Nachbarn, die einander helfen: Regionalpartnerschaft von NRW und der Ukraine vorantreiben
I. Ausgangslage
Seit 2014 greift die Russische Föderation unter Wladimir Putin die Souveränität und territoriale Integrität der Ukraine an. Was zunächst als regional bewaffneter Konflikt begann, gipfelte am 24. Februar 2022 in einem umfassenden, völkerrechtswidrigen und durch nichts zu rechtfertigenden Krieg. Der grausame Überfall hat schon jetzt viele tausend Menschen ihr Leben sowie ihre körperliche und seelische Unversehrtheit gekostet. Millionen Ukrainerinnen und Ukrainer, vorwiegend Kinder, Frauen, alte, kranke und behinderte Menschen, mussten ihre Heimat verlassen und sind auf der Flucht. Viele haben Gewalt- und Missbrauchserfahrungen erlebt, sind traumatisiert oder wurden gar verschleppt.
Gezielte Angriffe auf Zivilisten und zivile Infrastruktur wie Schulen oder Krankenhäuser zeigen, dass sich Russland nicht einmal an internationales Kriegsrecht hält. Die russischen Angriffe hinterlassen schwer zerstörte Städte und Dörfer, zerschlagene Infrastruktur und verminte Felder. Der russische Angriffskrieg wirkt sich nicht nur unmittelbar auf die ukrainischen Gebiete aus, sondern auch auf die globale Energieversorgungs- und Nahrungsmittelsicherheit.
Deutschland ist nicht nur das bevölkerungsreichste Land und die stärkste Volkwirtschaft der EU, sondern hat das weltweit einmalige Friedensprojekt der Europäischen Einigung auch mitbegründet. Der Bundesrepublik kommt innerhalb der EU eine zentrale Rolle bei der Politikgestaltung nach innen und außen zu. Unter dem Eindruck des Krieges in unmittelbarer europäischer Nachbarschaft schauen unsere Verbündeten und die Ukraine selbst sehr genau, wie sich Deutschland außenpolitisch positioniert und handelt.
In enger Abstimmung mit der NATO und der Europäischen Union unterstützt die Bundesrepublik Deutschland die Ukraine nicht nur finanziell und wirtschaftlich, sondern auch humanitär und militärisch. In diesem völkerrechtswidrigen Krieg verteidigt die Ukraine nicht nur unsere eigenen geopolitischen Interessen jenseits der östlichen EU-Außengrenze, sondern auch unsere gemeinsamen europäischen Werte gegenüber einer repressiven, nationalistischen und revisionistischen Diktatur.
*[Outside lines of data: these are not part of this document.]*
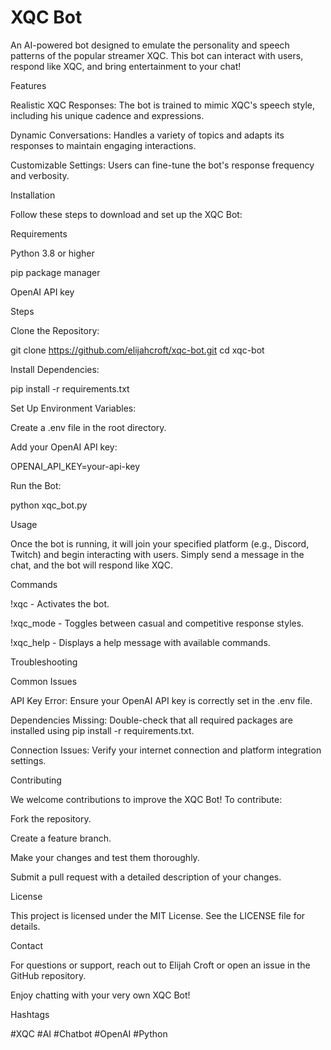 # XQC Bot

An AI-powered bot designed to emulate the personality and speech patterns of the popular streamer XQC. This bot can interact with users, respond like XQC, and bring entertainment to your chat!

Features

Realistic XQC Responses: The bot is trained to mimic XQC's speech style, including his unique cadence and expressions.

Dynamic Conversations: Handles a variety of topics and adapts its responses to maintain engaging interactions.

Customizable Settings: Users can fine-tune the bot's response frequency and verbosity.

Installation

Follow these steps to download and set up the XQC Bot:

Requirements

Python 3.8 or higher

pip package manager

OpenAI API key

Steps

Clone the Repository:

git clone https://github.com/elijahcroft/xqc-bot.git
cd xqc-bot

Install Dependencies:

pip install -r requirements.txt

Set Up Environment Variables:

Create a .env file in the root directory.

Add your OpenAI API key:

OPENAI_API_KEY=your-api-key

Run the Bot:

python xqc_bot.py

Usage

Once the bot is running, it will join your specified platform (e.g., Discord, Twitch) and begin interacting with users. Simply send a message in the chat, and the bot will respond like XQC.

Commands

!xqc - Activates the bot.

!xqc_mode - Toggles between casual and competitive response styles.

!xqc_help - Displays a help message with available commands.

Troubleshooting

Common Issues

API Key Error:
Ensure your OpenAI API key is correctly set in the .env file.

Dependencies Missing:
Double-check that all required packages are installed using pip install -r requirements.txt.

Connection Issues:
Verify your internet connection and platform integration settings.

Contributing

We welcome contributions to improve the XQC Bot! To contribute:

Fork the repository.

Create a feature branch.

Make your changes and test them thoroughly.

Submit a pull request with a detailed description of your changes.

License

This project is licensed under the MIT License. See the LICENSE file for details.

Contact

For questions or support, reach out to Elijah Croft or open an issue in the GitHub repository.

Enjoy chatting with your very own XQC Bot!

Hashtags

#XQC #AI #Chatbot #OpenAI #Python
Die Ukraine als integraler Bestandteil der europäischen Staatenfamilie
Die Ukraine gehört zur europäischen Staatenfamilie. Das ukrainische Volk demonstrierte seine Zugehörigkeit zur freiheitlichen, demokratischen Idee, zu Grundrechten, Rechtsstaatlichkeit und Gewaltenteilung in den letzten Jahren immer wieder eindrücklich. Trotz der Kämpfe im Osten des Landes hat die Ukraine darauf hingearbeitet, hier weitere Fortschritte zu erzielen und Korruption zu bekämpfen. In der aktuellen Notsituation braucht das Land nicht nur handfeste Hilfe, sondern eine ermutigende Perspektive, für die es sich weiter zu kämpfen lohnt: Hoffnung auf eine bessere, selbstbestimmte Zukunft nach Kriegsende. Kurz nach der russischen Invasion hatte der ukrainische Präsident Wolodimir Selenski offiziell in Brüssel ein EU-Beitrittsgesuch gestellt. Während des gemeinsamen Ukraine-Besuchs mit dem französischen Präsidenten Emmanuel Macron, dem italienischen Regierungschef Mario Draghi und dem rumänischen Präsidenten Klaus Johannis hat sich Bundeskanzler Olaf Scholz am 16. Juni für die Aufnahme von Beitrittsverhandlungen ausgesprochen. Einen Tag später, am 17. Juni befürwortete auch die Europäische Kommission den Kandidatenstatus. Bereits beim EU-Gipfel am 23. Juni entschieden die Mitgliedsstaaten, EU-Beitrittsverhandlungen mit der Ukraine aufzunehmen.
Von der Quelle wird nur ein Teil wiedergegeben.